Mason was a year younger than me and an absolute crybaby. While I enjoyed him to an extent, I always found myself paused, waiting to see when he decided that Noah had committed a grievance worth crying over—which I usually perceived as a spilled-milk equivalent. He was a curly mop of a boy, with freckles like a speckled rock and pale as proofed bread. Everything about him was like fine china, which is my kind way of saying he was sensitive, which is my kinder way of correcting my harsh “crybaby” dubbage. He was always sick, always injured, always wanting something else for dinner.
There were times that I would hold my breath, wait to see if—for once—he would decide he felt too sick to play. If the holding of the breath was more than metaphorical, I would have gone blue in the face and passed out on the floor.

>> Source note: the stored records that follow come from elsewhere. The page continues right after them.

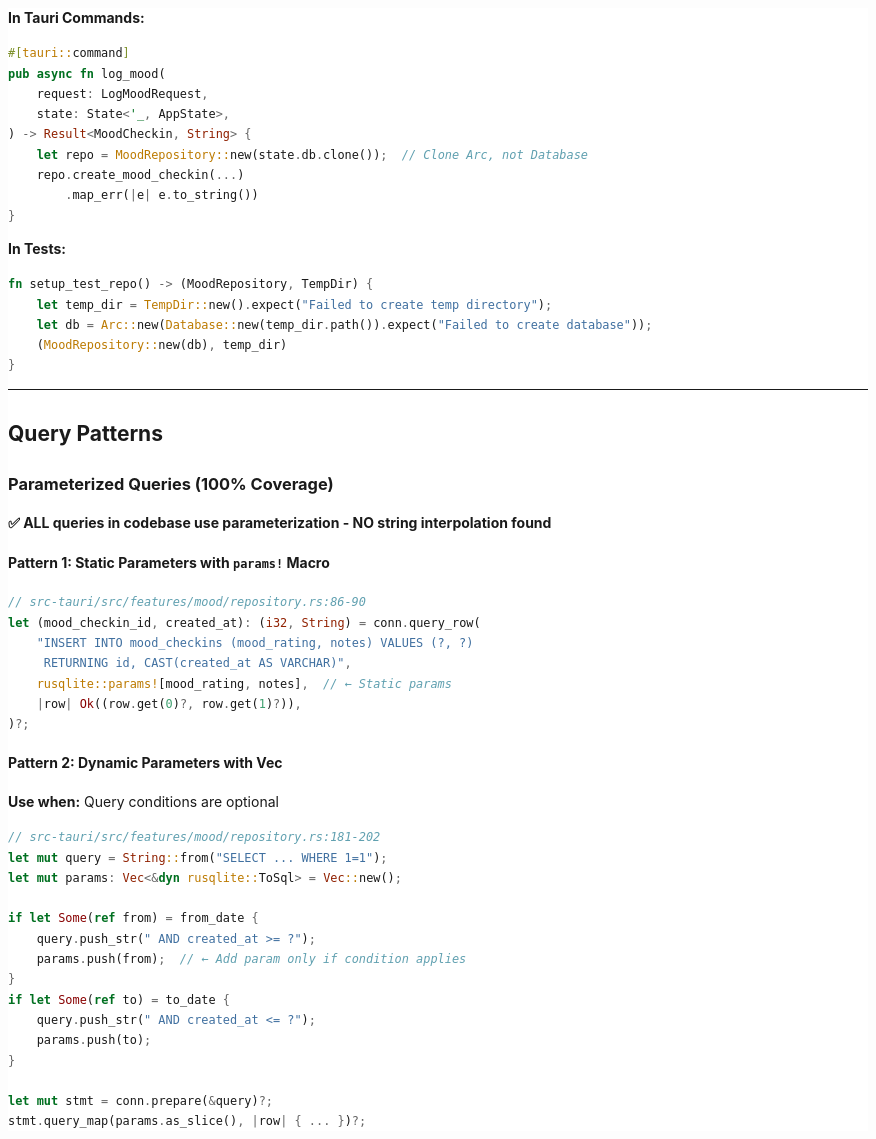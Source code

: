 **In Tauri Commands:**

```rust
#[tauri::command]
pub async fn log_mood(
    request: LogMoodRequest,
    state: State<'_, AppState>,
) -> Result<MoodCheckin, String> {
    let repo = MoodRepository::new(state.db.clone());  // Clone Arc, not Database
    repo.create_mood_checkin(...)
        .map_err(|e| e.to_string())
}
```

**In Tests:**

```rust
fn setup_test_repo() -> (MoodRepository, TempDir) {
    let temp_dir = TempDir::new().expect("Failed to create temp directory");
    let db = Arc::new(Database::new(temp_dir.path()).expect("Failed to create database"));
    (MoodRepository::new(db), temp_dir)
}
```

---

## Query Patterns

### Parameterized Queries (100% Coverage)

**✅ ALL queries in codebase use parameterization - NO string interpolation found**

#### Pattern 1: Static Parameters with `params!` Macro

```rust
// src-tauri/src/features/mood/repository.rs:86-90
let (mood_checkin_id, created_at): (i32, String) = conn.query_row(
    "INSERT INTO mood_checkins (mood_rating, notes) VALUES (?, ?)
     RETURNING id, CAST(created_at AS VARCHAR)",
    rusqlite::params![mood_rating, notes],  // ← Static params
    |row| Ok((row.get(0)?, row.get(1)?)),
)?;
```

#### Pattern 2: Dynamic Parameters with Vec

**Use when:** Query conditions are optional

```rust
// src-tauri/src/features/mood/repository.rs:181-202
let mut query = String::from("SELECT ... WHERE 1=1");
let mut params: Vec<&dyn rusqlite::ToSql> = Vec::new();

if let Some(ref from) = from_date {
    query.push_str(" AND created_at >= ?");
    params.push(from);  // ← Add param only if condition applies
}
if let Some(ref to) = to_date {
    query.push_str(" AND created_at <= ?");
    params.push(to);
}

let mut stmt = conn.prepare(&query)?;
stmt.query_map(params.as_slice(), |row| { ... })?;
```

Now Noah was as close to what a ten-year-old could conceptualize as a Greek God. I make this comparison for the fact of his nose. It is the one of any Greek statue my mind can remember—beak like, dipped at the top of the bridge with a bony protrusion to mark the start of the slope proper. He was four years older than me, and he was our ringleader.
He had wanted to explore the creek a little bit outside of the cul-de-sac and there was no way we would have been allowed to go over if we asked so—our solution was not to ask. The five of us toddled our way through their backyard and a small field before entering the treeline. Goosebumps coated the skin as the breeze from the rushing water pushed into us.
We walked along the edge over rocks and twigs, sized up branches and bits where the terrain became steep and uncertain. I don’t even remember how it happened. One minute I was up over the water just cresting the beginning of the depression and then I was in it. I must have just plopped, I don’t remember a roaring tumble, any scraped knees, not even wet hair. Just white hot regret.
Noah must have ran to get someone. He seems like the only one who had it in him—a boy scout through and through. The others tried to coax me out of the water, told me to come back to the edge and climb up, or to walk across the creek and get up on the shallower land. All I could seem to do was babble and half cry. The water was too fast, my legs were frozen and shook in fear, I couldn’t catch my breath.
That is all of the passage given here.